Abstract:
Bacterial spores are highly resilient and universally present on earth and can irreversibly enter the food chain to cause food spoilage or foodborne illness once revived to resume vegetative growth. Traditionally, extensive thermal processing has been employed to efficiently kill spores; however, the relatively high thermal load adversely affects food quality attributes. In recent years, the germination-inactivation strategy has been developed to mildly kill spores based on the circumstance that germination can decrease spore-resilient properties. However, the failure to induce all spores to geminate, mainly owing to the heterogeneous germination behavior of spores, hampers the success of applying this strategy in the food industry. Undoubtedly, elucidating the detailed germination pathway and underlying mechanism can fill the gap in our understanding of germination heterogeneity, thereby facilitating the development of full-scale germination regimes to mildly kill spores. In this review, we comprehensively discuss the mechanisms of spore germination of Bacillus and Clostridium species, and update the molecular basis of the early germination events, for example, the activation of germination receptors, ion release, Ca-DPA release, and molecular events, combined with the latest research evidence.
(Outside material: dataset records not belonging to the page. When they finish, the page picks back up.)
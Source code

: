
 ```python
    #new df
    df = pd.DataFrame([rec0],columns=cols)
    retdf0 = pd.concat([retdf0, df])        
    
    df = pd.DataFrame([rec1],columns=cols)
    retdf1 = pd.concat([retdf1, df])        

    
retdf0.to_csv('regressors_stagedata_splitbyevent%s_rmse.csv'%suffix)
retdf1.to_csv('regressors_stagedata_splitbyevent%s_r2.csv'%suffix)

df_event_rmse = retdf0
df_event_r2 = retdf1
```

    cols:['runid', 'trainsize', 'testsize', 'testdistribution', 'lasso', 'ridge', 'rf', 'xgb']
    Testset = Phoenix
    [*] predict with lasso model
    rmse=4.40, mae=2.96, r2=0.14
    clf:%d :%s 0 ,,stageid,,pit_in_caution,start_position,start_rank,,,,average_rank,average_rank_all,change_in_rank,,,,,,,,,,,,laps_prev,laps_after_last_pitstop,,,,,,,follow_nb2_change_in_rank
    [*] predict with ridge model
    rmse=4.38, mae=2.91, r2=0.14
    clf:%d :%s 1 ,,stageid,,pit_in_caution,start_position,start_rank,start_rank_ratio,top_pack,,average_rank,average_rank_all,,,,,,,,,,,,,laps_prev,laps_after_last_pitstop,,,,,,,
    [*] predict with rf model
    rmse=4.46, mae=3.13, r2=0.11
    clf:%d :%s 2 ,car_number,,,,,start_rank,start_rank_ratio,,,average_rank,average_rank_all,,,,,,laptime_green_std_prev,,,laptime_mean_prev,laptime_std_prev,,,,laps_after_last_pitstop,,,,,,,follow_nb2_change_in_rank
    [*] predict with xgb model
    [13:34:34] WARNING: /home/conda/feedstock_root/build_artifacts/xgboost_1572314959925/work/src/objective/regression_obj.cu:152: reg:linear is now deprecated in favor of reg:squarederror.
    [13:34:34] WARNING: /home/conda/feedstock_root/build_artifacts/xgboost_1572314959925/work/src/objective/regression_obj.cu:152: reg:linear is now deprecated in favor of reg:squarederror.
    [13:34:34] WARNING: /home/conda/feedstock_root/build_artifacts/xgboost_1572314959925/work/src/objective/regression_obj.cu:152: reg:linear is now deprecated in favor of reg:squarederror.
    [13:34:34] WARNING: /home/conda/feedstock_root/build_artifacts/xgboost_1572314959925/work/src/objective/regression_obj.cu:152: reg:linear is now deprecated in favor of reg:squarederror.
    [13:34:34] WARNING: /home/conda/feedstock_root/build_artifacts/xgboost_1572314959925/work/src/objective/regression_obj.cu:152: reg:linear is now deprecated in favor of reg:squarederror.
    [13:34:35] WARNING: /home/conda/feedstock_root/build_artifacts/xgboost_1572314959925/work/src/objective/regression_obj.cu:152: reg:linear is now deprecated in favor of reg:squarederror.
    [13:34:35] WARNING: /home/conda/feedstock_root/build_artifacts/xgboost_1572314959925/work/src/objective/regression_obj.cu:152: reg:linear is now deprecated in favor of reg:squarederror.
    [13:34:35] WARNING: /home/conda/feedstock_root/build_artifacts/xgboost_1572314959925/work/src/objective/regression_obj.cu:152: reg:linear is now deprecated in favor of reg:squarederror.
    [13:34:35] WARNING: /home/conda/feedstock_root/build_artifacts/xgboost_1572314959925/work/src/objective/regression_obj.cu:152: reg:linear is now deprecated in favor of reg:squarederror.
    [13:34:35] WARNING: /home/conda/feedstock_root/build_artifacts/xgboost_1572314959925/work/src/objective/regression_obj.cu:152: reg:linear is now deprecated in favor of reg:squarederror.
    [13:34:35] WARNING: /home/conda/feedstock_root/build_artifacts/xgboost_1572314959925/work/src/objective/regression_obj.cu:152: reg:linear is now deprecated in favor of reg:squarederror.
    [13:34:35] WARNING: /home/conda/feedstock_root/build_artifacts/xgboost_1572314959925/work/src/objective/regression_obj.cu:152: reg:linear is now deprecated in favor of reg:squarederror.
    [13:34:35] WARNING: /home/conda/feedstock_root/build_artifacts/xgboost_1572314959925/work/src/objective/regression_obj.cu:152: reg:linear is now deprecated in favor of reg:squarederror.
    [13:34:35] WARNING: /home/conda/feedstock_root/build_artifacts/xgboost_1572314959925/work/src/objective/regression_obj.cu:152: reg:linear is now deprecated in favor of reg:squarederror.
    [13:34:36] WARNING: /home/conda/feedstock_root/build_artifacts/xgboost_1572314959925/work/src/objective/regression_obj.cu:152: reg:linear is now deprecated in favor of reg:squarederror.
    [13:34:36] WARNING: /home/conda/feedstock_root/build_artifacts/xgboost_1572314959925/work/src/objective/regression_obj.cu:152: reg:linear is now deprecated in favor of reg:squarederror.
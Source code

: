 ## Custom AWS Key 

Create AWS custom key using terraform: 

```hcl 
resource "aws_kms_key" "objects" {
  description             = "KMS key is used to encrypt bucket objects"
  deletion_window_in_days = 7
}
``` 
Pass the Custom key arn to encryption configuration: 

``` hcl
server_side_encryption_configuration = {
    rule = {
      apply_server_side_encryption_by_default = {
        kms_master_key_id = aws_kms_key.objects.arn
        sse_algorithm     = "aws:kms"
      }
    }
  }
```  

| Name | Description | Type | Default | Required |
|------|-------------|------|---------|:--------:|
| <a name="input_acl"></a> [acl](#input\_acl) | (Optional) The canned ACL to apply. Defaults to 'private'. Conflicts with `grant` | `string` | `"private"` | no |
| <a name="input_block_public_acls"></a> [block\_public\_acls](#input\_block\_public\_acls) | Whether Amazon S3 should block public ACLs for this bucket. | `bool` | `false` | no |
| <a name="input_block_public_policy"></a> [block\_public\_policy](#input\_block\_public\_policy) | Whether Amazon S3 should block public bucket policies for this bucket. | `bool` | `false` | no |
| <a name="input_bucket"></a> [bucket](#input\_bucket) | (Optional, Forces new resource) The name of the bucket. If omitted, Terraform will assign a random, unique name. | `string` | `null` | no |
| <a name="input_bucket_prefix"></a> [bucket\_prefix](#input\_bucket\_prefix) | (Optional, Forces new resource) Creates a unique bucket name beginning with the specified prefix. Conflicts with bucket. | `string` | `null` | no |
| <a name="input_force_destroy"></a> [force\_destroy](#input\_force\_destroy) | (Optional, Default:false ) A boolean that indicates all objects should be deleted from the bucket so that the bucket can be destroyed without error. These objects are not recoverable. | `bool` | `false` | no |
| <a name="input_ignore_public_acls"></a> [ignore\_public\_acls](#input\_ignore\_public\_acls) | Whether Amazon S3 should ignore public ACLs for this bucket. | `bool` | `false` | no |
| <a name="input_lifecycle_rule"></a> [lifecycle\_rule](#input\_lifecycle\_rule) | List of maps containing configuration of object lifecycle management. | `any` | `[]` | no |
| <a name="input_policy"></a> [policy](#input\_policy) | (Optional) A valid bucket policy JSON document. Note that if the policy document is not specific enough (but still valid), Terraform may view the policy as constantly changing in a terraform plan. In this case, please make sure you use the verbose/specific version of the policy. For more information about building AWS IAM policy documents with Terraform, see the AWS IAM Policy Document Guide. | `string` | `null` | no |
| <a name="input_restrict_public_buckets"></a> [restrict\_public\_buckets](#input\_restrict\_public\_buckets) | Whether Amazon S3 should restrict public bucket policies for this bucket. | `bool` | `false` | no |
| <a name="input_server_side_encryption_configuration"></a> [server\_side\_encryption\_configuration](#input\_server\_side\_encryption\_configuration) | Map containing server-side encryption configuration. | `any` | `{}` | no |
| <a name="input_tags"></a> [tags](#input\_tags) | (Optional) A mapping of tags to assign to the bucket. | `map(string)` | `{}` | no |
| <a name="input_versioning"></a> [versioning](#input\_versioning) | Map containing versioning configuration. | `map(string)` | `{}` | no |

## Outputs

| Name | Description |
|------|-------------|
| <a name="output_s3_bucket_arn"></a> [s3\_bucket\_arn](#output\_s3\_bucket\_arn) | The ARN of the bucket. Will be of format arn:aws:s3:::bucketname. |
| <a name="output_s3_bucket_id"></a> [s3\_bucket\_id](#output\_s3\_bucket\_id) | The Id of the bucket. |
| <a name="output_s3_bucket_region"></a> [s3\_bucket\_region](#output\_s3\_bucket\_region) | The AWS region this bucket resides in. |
Moreover, high hydrostatic pressure (HHP), an advanced non-thermal food processing technology, can also trigger spore germination, providing a basis for the application of a germination-inactivation strategy in HHP processing. Here, we also summarize the diverse germination behaviors and mechanisms of spores of Bacillus and Clostridium species under HHP, with the aim of facilitating HHP as a mild processing technology with possible applications in food sterilization. Practical Application: This work provides fundamental basis for developing efficient killing strategies of bacterial spores in food industry.
摘要:
细菌孢子具有很高的弹性,普遍存在于地球上,一旦复活恢复营养生长,就会不可逆转地进入食物链,导致食物腐败或食源性疾病。传统上,广泛的热处理已被用来有效地杀死孢子;然而,相对较高的热负荷对食品质量属性产生不利影响。近年来,基于发芽可以降低孢子弹性的情况,已经开发了发芽失活策略来温和地杀死孢子。然而,未能诱导所有孢子分化,主要是由于孢子的异质萌发行为,阻碍了这一战略在食品工业中的成功应用。毫无疑问,阐明详细的发芽途径和潜在的机制可以填补我们理解发芽异质性的空白,从而促进全面发芽方案的发展,以温和地杀死孢子。在这次审查中,我们全面讨论了芽孢杆菌和梭菌孢子萌发的机理,并更新早期发芽事件的分子基础,例如,发芽受体的激活,离子释放,Ca-DPA释放,和分子事件,结合最新的研究证据。此外,高静水压力(HHP),先进的非热食品加工技术,也可以引发孢子萌发,为发芽-失活策略在HHP加工中的应用提供了依据。这里,我们还总结了芽孢杆菌和梭菌在HHP下孢子的萌发行为和机理。目的是促进HHP作为一种温和的加工技术,可能在食品灭菌中应用。实际应用:这项工作为开发食品工业中细菌孢子的有效杀灭策略提供了基础。